“I look for the Kings to have a bounce-back year. They’ve played a lot of hockey over the last few years, especially Doughty and Kopitar and Quick. I look for them to rebound.” – Wayne Gretzky
Drew Doughty is coming off his longest summer vacation in six years, yet he hardly went anywhere. A quick jaunt to Las Vegas in June, where the finalist was robbed of his first Norris Trophy, but that hardly counts. The 25-year-old star took his family with him, he says, so he didn’t exactly Vegas it up like in 2014 — the year he won his second gold medal and his second Stanley Cup.
No, mostly the decorated D-man just hung around home, in London, Ont., or at his cottage with friends, and played more rounds of golf than summertime usually affords.
“I’m a 4.6 index, so that’s like a 6 handicap. I can play,” Doughty said in a recent sit-down. Like most recreational golfers, Doughty prefers to wager on the game.
“It’s more fun to play for something than nothing.”
That right there, dear reader, is both the Kings’ weapon and their Kryptonite. More than any other team, L.A. can be perplexing in its mediocrity when the games don’t hold weight and astonishing in their resilience when they do. Until 2014-15, when they were eliminated on the penultimate game of the regular season.
Doughty, as per custom, skated a game-high 29:53 that desperate night and his team still fell 3-1 to the Calgary Flames. The Kings finished 2014-15 with a 40-27-15 record and 95 points, the exact same record and point total they had in 2011-12 when they captured their first Cup. This time it wasn’t enough.
“It sucks. We were pissed off. Obviously embarrassed about it. We continually, season after season, leave it to the last minute to try and make the playoffs. With 30 games left, we finally start winning some games and try to sneak in there again,” Doughty says.
“It caught up with us. We had a sh—y start, then kinda started playing better.
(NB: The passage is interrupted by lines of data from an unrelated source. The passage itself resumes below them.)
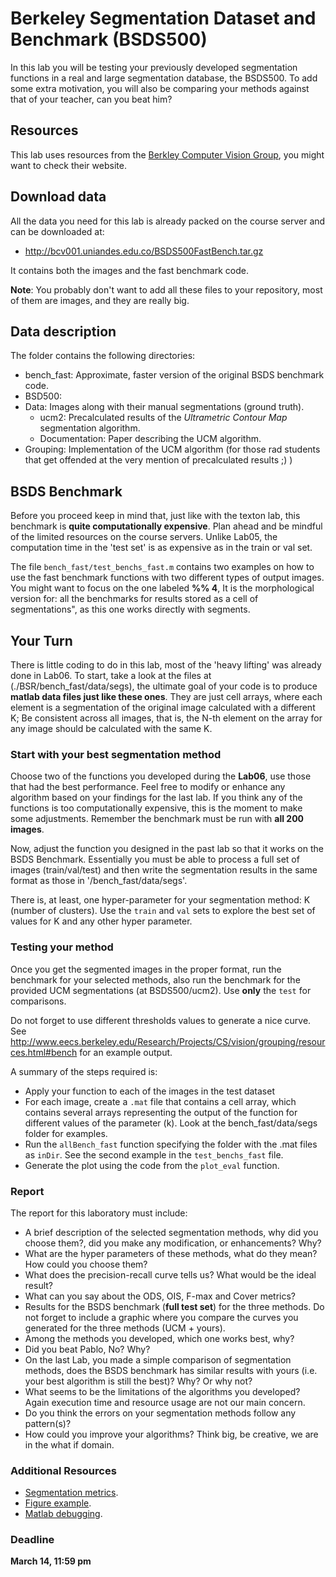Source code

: # Berkeley Segmentation Dataset and Benchmark (BSDS500)

In this lab you will be testing your previously developed segmentation functions in a real and large segmentation database, the BSDS500. To add some extra motivation, you will also be comparing your methods against that of your teacher, can you beat him?

## Resources

This lab uses resources from the [Berkley Computer Vision Group](http://www.eecs.berkeley.edu/Research/Projects/CS/vision/grouping/resources.html), you might want to check their website.

## Download data

All the data you need for this lab is already packed on the course server and can be downloaded at:

- http://bcv001.uniandes.edu.co/BSDS500FastBench.tar.gz

It contains both the images and the fast benchmark code.

**Note**: You probably don't want to add all these files to your repository, most of them are images, and they are really big.

## Data description

The folder contains the following directories:

- bench_fast: Approximate, faster version of the original BSDS benchmark code.
- BSD500:
- Data: Images along with their manual segmentations (ground truth).
  - ucm2: Precalculated results of the *Ultrametric Contour Map* segmentation algorithm.
  - Documentation: Paper describing the UCM algorithm.
- Grouping: Implementation of the UCM algorithm (for those rad students that get offended at the very mention of precalculated results ;) ) 

## BSDS Benchmark

Before you proceed keep in mind that, just like with the texton lab, this benchmark is **quite computationally expensive**. Plan ahead and be mindful of the limited resources on the course servers. Unlike Lab05, the computation time in the 'test set' is as expensive as in the train or val set.

The file ``bench_fast/test_benchs_fast.m`` contains two examples on how to use the fast benchmark functions with two different types of output images. You might want to focus on the one labeled **%% 4**, It is the morphological version for: all the benchmarks for results stored as a cell of segmentations", as this one works directly with segments.


## Your Turn

There is little coding to do in this lab, most of the 'heavy lifting' was already done in Lab06. To start, take a look at the files at (./BSR/bench_fast/data/segs), the ultimate goal of your code is to produce **matlab data files just like these ones**. They are just cell arrays, where each element is a segmentation of the original image calculated with a different K; Be consistent across all images, that is, the N-th element on the array for any image should be calculated with the same K.

### Start with your best segmentation method

Choose two of the functions you developed during the **Lab06**, use those that had the best performance. Feel free to modify or enhance any algorithm based on your findings for the last lab. If you think any of the functions is too computationally expensive, this is the moment to make some adjustments. Remember the benchmark must be run with **all 200 images**.

Now, adjust the function you designed in the past lab so that it works on the BSDS Benchmark. Essentially you must be able to process a full set of images (train/val/test) and then write the segmentation results in the same format as those in '/bench_fast/data/segs'. 

There is, at least, one hyper-parameter for your segmentation method: K (number of clusters). Use the ``train``  and ``val`` sets to explore the best set of values for K and any other hyper parameter.

### Testing your method

Once you get the segmented images in the proper format, run the benchmark for your selected methods, also run the  benchmark for the provided UCM segmentations (at BSDS500/ucm2). Use **only** the ``test`` for comparisons.

Do not forget to use different thresholds values to generate a nice curve. See http://www.eecs.berkeley.edu/Research/Projects/CS/vision/grouping/resources.html#bench for an example output.

A summary of the steps required is:

- Apply your function to each of the images in the test dataset
- For each image, create a `.mat` file that contains a cell array, which contains several arrays representing the output of the function for different values of the parameter (k). Look at the bench_fast/data/segs folder for examples.
- Run the `allBench_fast` function specifying the folder with the .mat files as `inDir`. See the second example in the `test_benchs_fast` file.
- Generate the plot using the code from the `plot_eval` function.



### Report

The report for this laboratory must include:
- A brief description of the selected segmentation methods, why did you choose them?, did you make any modification, or enhancements? Why?
- What are the hyper parameters of these methods, what do they mean? How could you choose them? 
- What does the precision-recall curve tells us? What would be the ideal result?
- What can you say about the ODS, OIS, F-max and Cover metrics?
- Results for the BSDS benchmark (**full test set**) for the three methods.  Do not forget to include a graphic where you compare the curves you generated for the three methods (UCM + yours).
- Among the methods you developed, which one works best, why?
- Did you beat Pablo, No? Why?
- On the last Lab, you made a simple comparison of segmentation methods, does the BSDS benchmark has similar results with yours (i.e. your best algorithm is still the best)? Why? Or why not?
- What seems to be the limitations of the algorithms you developed? Again execution time and resource usage are not our main concern.
- Do you think the errors on your segmentation methods follow any pattern(s)?
- How could you improve your algorithms? Think big, be creative, we are in the what if domain.



### Additional Resources

- [Segmentation metrics](https://www-sciencedirect-com.ezproxy.uniandes.edu.co:8443/science/article/pii/S0047259X06002016).
- [Figure example](http://cs.brown.edu/courses/cs143/2011/results/proj2/lbsun/).
- [Matlab debugging](https://www.mathworks.com/help/matlab/ref/dbstop.html).



### Deadline
**March 14, 11:59 pm**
It was too little too late.”
Anze Kopitar concurs. “It left a sour taste,” the Kings’ best forward says. “We definitely don’t want to be in that position this year.”
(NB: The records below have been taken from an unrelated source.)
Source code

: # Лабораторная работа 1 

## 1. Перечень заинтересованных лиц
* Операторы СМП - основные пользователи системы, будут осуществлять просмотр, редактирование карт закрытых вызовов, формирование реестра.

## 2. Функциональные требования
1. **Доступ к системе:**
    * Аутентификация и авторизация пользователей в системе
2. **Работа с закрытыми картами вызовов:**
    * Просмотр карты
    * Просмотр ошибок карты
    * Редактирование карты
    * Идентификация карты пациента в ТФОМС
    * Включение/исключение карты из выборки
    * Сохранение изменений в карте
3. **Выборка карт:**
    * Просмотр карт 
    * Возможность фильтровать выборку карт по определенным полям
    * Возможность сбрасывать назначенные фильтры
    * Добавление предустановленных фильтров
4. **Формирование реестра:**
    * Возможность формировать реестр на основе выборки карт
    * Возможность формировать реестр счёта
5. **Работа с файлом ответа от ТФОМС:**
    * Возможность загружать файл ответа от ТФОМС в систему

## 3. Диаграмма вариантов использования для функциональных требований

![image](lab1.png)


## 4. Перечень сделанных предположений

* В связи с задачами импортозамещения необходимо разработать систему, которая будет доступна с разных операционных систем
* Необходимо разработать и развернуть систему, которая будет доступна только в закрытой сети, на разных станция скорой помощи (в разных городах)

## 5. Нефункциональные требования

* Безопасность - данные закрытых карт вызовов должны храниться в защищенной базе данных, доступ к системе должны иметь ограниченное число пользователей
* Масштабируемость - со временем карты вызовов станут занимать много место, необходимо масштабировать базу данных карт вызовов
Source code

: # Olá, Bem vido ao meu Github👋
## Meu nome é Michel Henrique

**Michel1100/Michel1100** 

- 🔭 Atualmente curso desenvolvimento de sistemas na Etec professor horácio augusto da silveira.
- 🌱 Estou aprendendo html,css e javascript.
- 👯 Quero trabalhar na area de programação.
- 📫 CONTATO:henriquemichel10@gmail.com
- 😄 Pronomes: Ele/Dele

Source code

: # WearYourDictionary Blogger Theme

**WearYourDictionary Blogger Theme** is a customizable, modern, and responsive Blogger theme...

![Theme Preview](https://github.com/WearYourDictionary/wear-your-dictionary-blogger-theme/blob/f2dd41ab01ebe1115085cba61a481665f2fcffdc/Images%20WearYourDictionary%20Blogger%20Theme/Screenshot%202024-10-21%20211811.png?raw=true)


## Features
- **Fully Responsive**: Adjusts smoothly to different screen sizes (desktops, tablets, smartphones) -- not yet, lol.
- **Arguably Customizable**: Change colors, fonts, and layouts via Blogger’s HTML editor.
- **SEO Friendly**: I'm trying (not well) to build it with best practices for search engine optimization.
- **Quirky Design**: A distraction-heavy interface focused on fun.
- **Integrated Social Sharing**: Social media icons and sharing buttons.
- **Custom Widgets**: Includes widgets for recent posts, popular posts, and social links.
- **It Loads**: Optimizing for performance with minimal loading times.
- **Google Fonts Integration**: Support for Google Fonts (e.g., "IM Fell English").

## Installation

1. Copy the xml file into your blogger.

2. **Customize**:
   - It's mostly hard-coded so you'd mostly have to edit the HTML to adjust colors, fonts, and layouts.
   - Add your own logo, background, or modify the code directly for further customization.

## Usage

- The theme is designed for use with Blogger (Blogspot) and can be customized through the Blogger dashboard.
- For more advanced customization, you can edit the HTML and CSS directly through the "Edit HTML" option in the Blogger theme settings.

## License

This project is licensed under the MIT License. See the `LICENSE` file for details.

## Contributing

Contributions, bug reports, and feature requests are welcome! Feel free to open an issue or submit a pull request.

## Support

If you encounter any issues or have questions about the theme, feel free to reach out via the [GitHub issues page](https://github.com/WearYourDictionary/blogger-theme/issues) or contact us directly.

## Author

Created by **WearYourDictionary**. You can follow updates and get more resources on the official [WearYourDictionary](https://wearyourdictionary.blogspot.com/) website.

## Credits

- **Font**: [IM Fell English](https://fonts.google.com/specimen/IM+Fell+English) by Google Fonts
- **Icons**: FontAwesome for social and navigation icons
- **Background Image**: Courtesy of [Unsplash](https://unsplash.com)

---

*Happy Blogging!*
Evidence suggests they won’t be.
The Slava Voynov debacle (and, to a lesser extent, GM Dean Lombardi’s missed opportunity to use a compliance buyout on Mike Richards in the summer of 2014) surely hindered the Kings’ title defence, but there were other factors. Kopitar believes the main one was fatigue.
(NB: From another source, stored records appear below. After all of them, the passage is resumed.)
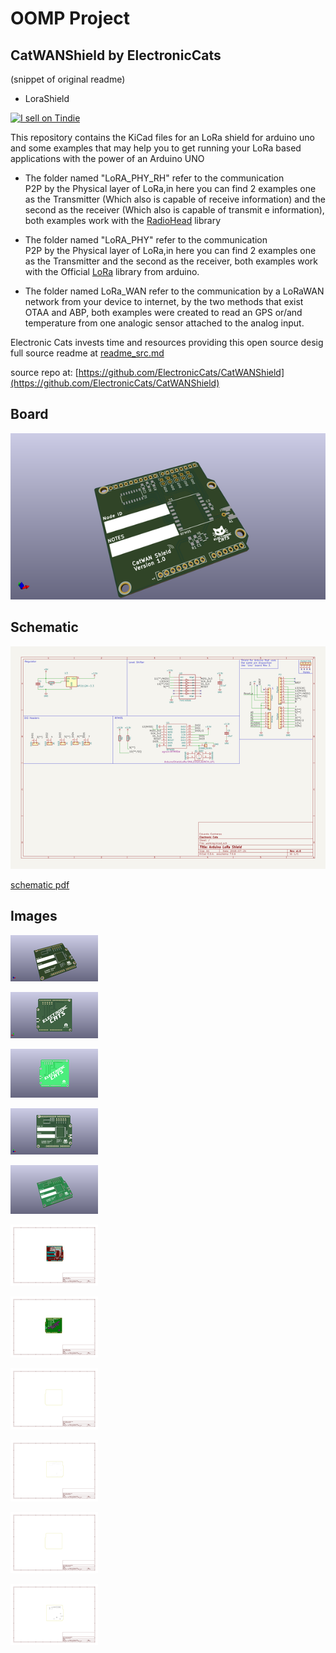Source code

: # OOMP Project  
## CatWANShield  by ElectronicCats  
  
(snippet of original readme)  
  
- LoraShield  
  
<a href="https://www.tindie.com/stores/electroniccats/?ref=offsite_badges&utm_source=sellers_electroniccats&utm_medium=badges&utm_campaign=badge_large"><img src="https://d2ss6ovg47m0r5.cloudfront.net/badges/tindie-larges.png" alt="I sell on Tindie" width="200" height="104"></a>  
  
This repository contains the KiCad files for an LoRa shield for arduino uno and some examples that may help you to get running your LoRa based applications with the power of an Arduino UNO   
  
- The folder named "LoRA_PHY_RH" refer to the communication  
P2P by the Physical layer of LoRa,in here you can find 2 examples one as the Transmitter (Which also  is capable of receive information) and the second as the receiver (Which also is capable of transmit e information), both examples work with the [RadioHead](http://www.airspayce.com/mikem/arduino/RadioHead/) library    
  
- The folder named "LoRA_PHY" refer to the communication  
P2P by the Physical layer of LoRa,in here you can find 2 examples one as the Transmitter and the second as the receiver, both examples work with the Official [LoRa](https://github.com/sandeepmistry/arduino-LoRa) library from arduino.  
  
- The folder named LoRa_WAN refer to the communication by a LoRaWAN network from your device to internet, by the two methods that exist OTAA and ABP, both examples were created to read an GPS or/and temperature from one analogic sensor attached to the analog input.  
  
Electronic Cats invests time and resources providing this open source desig  
  full source readme at [readme_src.md](readme_src.md)  
  
source repo at: [https://github.com/ElectronicCats/CatWANShield](https://github.com/ElectronicCats/CatWANShield)  
## Board  
  
[![working_3d.png](working_3d_600.png)](working_3d.png)  
## Schematic  
  
[![working_schematic.png](working_schematic_600.png)](working_schematic.png)  
  
[schematic pdf](working_schematic.pdf)  
## Images  
  
[![working_3d.png](working_3d_140.png)](working_3d.png)  
  
[![working_3d_back.png](working_3d_back_140.png)](working_3d_back.png)  
  
[![working_3D_bottom.png](working_3D_bottom_140.png)](working_3D_bottom.png)  
  
[![working_3d_front.png](working_3d_front_140.png)](working_3d_front.png)  
  
[![working_3D_top.png](working_3D_top_140.png)](working_3D_top.png)  
  
[![working_assembly_page_01.png](working_assembly_page_01_140.png)](working_assembly_page_01.png)  
  
[![working_assembly_page_02.png](working_assembly_page_02_140.png)](working_assembly_page_02.png)  
  
[![working_assembly_page_03.png](working_assembly_page_03_140.png)](working_assembly_page_03.png)  
  
[![working_assembly_page_04.png](working_assembly_page_04_140.png)](working_assembly_page_04.png)  
  
[![working_assembly_page_05.png](working_assembly_page_05_140.png)](working_assembly_page_05.png)  
  
[![working_assembly_page_06.png](working_assembly_page_06_140.png)](working_assembly_page_06.png)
In 2013-14, an Olympic year, Doughty himself played 110 games, not including pre-season. Seven core members of those Kings participated in Sochi.
“We played a lot of hockey in a short amount of time. Fatigue was definitely a factor,” Kopitar says. “We just weren’t consistent enough last year. We had too many ups and downs, and you just can’t have that. We had the urgency at the end. I thought we put together a pretty good run, but we just came up short.”
Doughty was rooting for the Blackhawks to win in June, figuring the championship pattern of Kings-Blackhawks-Kings-Blackhawks has a chance to live on. He believes a new overtime format and some new recruits will help his squad.
Trade acquisition Milan Lucic makes his Kings debut Wednesday versus San Jose. Lucic had just 44 points last season with the Bruins, but he’s playing for a new contract and already engaged (and defeated) Anaheim’s Josh Manson in a nasty fight this pre-season.
A longtime friend of Lucic’s, Doughty was pumped when he heard the trade news and the two began texting before training camp opened.
“I know Looch off the ice,” Doughty says. “We met at the Canada-Russia series when we were 17 years old, then we’ve had some Canadian Olympic camps together, so I’ve hung out with him there. A great player. He’ll be huge for the type of style we play. Everyone on our team will love him.”
Defenceman Christian Ehrhoff, too, will fit in well, Doughty figures. “He’s a very good player. Fast. Can shoot,” Doughty says. “He’s going to get lots of power play time.”
Statistically, 3-on-3 overtime could benefit the Kings more than any other team. L.A. had a league-worst .200 shootout win percentage in 2014-15, so the fewer shootouts, the better for L.A.
“The shootout is fun for the fans and stuff, but for teams losing in a shootout, it sucked,” Doughty says. “I know our team missed out on the playoffs because we lost about 10 games in shootouts last year. I like 3-on-3. It’ll make more goals happen.”
Fatigue and shootouts will not be excuses this year, and if the Kings can start swinging like there’s money riding on the regular season, they have as good a shot as anybody at that throne.